▸ **The task**
The data must be given again in full, with no line altered.

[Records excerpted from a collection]
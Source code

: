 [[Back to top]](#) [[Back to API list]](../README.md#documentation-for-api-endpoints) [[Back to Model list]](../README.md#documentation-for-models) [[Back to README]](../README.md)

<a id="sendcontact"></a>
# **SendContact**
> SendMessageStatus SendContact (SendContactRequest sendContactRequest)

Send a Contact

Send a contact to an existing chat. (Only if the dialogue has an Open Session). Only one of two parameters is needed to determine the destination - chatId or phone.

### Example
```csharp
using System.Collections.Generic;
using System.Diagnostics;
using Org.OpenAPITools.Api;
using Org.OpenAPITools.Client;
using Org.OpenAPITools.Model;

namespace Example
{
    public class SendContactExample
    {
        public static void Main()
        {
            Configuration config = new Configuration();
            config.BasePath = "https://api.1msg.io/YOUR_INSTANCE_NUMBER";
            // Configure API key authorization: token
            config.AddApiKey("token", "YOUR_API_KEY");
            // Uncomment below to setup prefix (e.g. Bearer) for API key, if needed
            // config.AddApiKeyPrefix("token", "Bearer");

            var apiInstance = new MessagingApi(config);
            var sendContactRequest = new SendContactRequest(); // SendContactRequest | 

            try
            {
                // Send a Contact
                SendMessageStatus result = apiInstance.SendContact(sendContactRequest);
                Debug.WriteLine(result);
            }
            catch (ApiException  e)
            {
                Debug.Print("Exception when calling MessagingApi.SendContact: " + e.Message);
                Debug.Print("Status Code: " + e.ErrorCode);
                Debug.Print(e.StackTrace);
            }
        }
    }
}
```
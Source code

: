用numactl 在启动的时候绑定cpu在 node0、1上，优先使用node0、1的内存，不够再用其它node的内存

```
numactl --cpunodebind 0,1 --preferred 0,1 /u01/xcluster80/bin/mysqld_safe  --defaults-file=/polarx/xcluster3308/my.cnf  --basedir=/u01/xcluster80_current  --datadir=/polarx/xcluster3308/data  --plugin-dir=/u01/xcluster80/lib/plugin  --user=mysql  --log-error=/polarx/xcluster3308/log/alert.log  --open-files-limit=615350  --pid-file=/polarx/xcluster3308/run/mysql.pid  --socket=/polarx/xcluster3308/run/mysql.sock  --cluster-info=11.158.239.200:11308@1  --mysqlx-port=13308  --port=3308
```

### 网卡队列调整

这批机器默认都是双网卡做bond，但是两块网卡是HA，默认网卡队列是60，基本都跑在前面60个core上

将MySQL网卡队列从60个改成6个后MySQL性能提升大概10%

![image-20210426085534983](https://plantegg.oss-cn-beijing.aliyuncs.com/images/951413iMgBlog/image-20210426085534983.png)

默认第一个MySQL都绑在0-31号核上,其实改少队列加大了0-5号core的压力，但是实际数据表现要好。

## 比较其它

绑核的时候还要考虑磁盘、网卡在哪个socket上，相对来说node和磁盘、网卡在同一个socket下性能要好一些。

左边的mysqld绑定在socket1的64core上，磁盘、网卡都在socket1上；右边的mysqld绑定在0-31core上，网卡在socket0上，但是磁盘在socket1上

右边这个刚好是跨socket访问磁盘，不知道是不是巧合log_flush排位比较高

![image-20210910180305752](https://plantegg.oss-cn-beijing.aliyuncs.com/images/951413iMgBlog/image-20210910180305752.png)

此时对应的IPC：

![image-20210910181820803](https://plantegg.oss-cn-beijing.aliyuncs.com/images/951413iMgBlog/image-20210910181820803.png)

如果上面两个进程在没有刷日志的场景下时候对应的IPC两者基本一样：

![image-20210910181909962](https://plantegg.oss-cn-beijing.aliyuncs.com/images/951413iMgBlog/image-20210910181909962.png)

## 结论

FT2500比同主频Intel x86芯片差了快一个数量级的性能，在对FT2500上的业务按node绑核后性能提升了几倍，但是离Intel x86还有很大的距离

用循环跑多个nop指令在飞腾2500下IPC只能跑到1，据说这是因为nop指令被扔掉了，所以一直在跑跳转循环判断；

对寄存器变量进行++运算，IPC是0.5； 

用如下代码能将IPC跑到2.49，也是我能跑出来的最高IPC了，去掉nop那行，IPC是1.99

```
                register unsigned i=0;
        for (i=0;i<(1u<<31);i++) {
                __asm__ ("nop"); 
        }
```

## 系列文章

▸ **Answer to the problem**
Source code

: [[Back to top]](#) [[Back to API list]](../README.md#documentation-for-api-endpoints) [[Back to Model list]](../README.md#documentation-for-models) [[Back to README]](../README.md)

<a id="sendcontact"></a>
# **SendContact**
> SendMessageStatus SendContact (SendContactRequest sendContactRequest)

Send a Contact

Send a contact to an existing chat. (Only if the dialogue has an Open Session). Only one of two parameters is needed to determine the destination - chatId or phone.

### Example
```csharp
using System.Collections.Generic;
using System.Diagnostics;
using Org.OpenAPITools.Api;
using Org.OpenAPITools.Client;
using Org.OpenAPITools.Model;

namespace Example
{
    public class SendContactExample
    {
        public static void Main()
        {
            Configuration config = new Configuration();
            config.BasePath = "https://api.1msg.io/YOUR_INSTANCE_NUMBER";
            // Configure API key authorization: token
            config.AddApiKey("token", "YOUR_API_KEY");
            // Uncomment below to setup prefix (e.g. Bearer) for API key, if needed
            // config.AddApiKeyPrefix("token", "Bearer");

            var apiInstance = new MessagingApi(config);
            var sendContactRequest = new SendContactRequest(); // SendContactRequest | 

            try
            {
                // Send a Contact
                SendMessageStatus result = apiInstance.SendContact(sendContactRequest);
                Debug.WriteLine(result);
            }
            catch (ApiException  e)
            {
                Debug.Print("Exception when calling MessagingApi.SendContact: " + e.Message);
                Debug.Print("Status Code: " + e.ErrorCode);
                Debug.Print(e.StackTrace);
            }
        }
    }
}
```
Source code

:用numactl 在启动的时候绑定cpu在 node0、1上，优先使用node0、1的内存，不够再用其它node的内存

```
numactl --cpunodebind 0,1 --preferred 0,1 /u01/xcluster80/bin/mysqld_safe  --defaults-file=/polarx/xcluster3308/my.cnf  --basedir=/u01/xcluster80_current  --datadir=/polarx/xcluster3308/data  --plugin-dir=/u01/xcluster80/lib/plugin  --user=mysql  --log-error=/polarx/xcluster3308/log/alert.log  --open-files-limit=615350  --pid-file=/polarx/xcluster3308/run/mysql.pid  --socket=/polarx/xcluster3308/run/mysql.sock  --cluster-info=11.158.239.200:11308@1  --mysqlx-port=13308  --port=3308
```

### 网卡队列调整

这批机器默认都是双网卡做bond，但是两块网卡是HA，默认网卡队列是60，基本都跑在前面60个core上

将MySQL网卡队列从60个改成6个后MySQL性能提升大概10%

![image-20210426085534983](https://plantegg.oss-cn-beijing.aliyuncs.com/images/951413iMgBlog/image-20210426085534983.png)

默认第一个MySQL都绑在0-31号核上,其实改少队列加大了0-5号core的压力，但是实际数据表现要好。

## 比较其它

绑核的时候还要考虑磁盘、网卡在哪个socket上，相对来说node和磁盘、网卡在同一个socket下性能要好一些。

左边的mysqld绑定在socket1的64core上，磁盘、网卡都在socket1上；右边的mysqld绑定在0-31core上，网卡在socket0上，但是磁盘在socket1上

右边这个刚好是跨socket访问磁盘，不知道是不是巧合log_flush排位比较高

![image-20210910180305752](https://plantegg.oss-cn-beijing.aliyuncs.com/images/951413iMgBlog/image-20210910180305752.png)

此时对应的IPC：

![image-20210910181820803](https://plantegg.oss-cn-beijing.aliyuncs.com/images/951413iMgBlog/image-20210910181820803.png)

如果上面两个进程在没有刷日志的场景下时候对应的IPC两者基本一样：

![image-20210910181909962](https://plantegg.oss-cn-beijing.aliyuncs.com/images/951413iMgBlog/image-20210910181909962.png)

## 结论

FT2500比同主频Intel x86芯片差了快一个数量级的性能，在对FT2500上的业务按node绑核后性能提升了几倍，但是离Intel x86还有很大的距离

用循环跑多个nop指令在飞腾2500下IPC只能跑到1，据说这是因为nop指令被扔掉了，所以一直在跑跳转循环判断；

对寄存器变量进行++运算，IPC是0.5； 

用如下代码能将IPC跑到2.49，也是我能跑出来的最高IPC了，去掉nop那行，IPC是1.99

```
                register unsigned i=0;
        for (i=0;i<(1u<<31);i++) {
                __asm__ ("nop"); 
        }
```

## 系列文章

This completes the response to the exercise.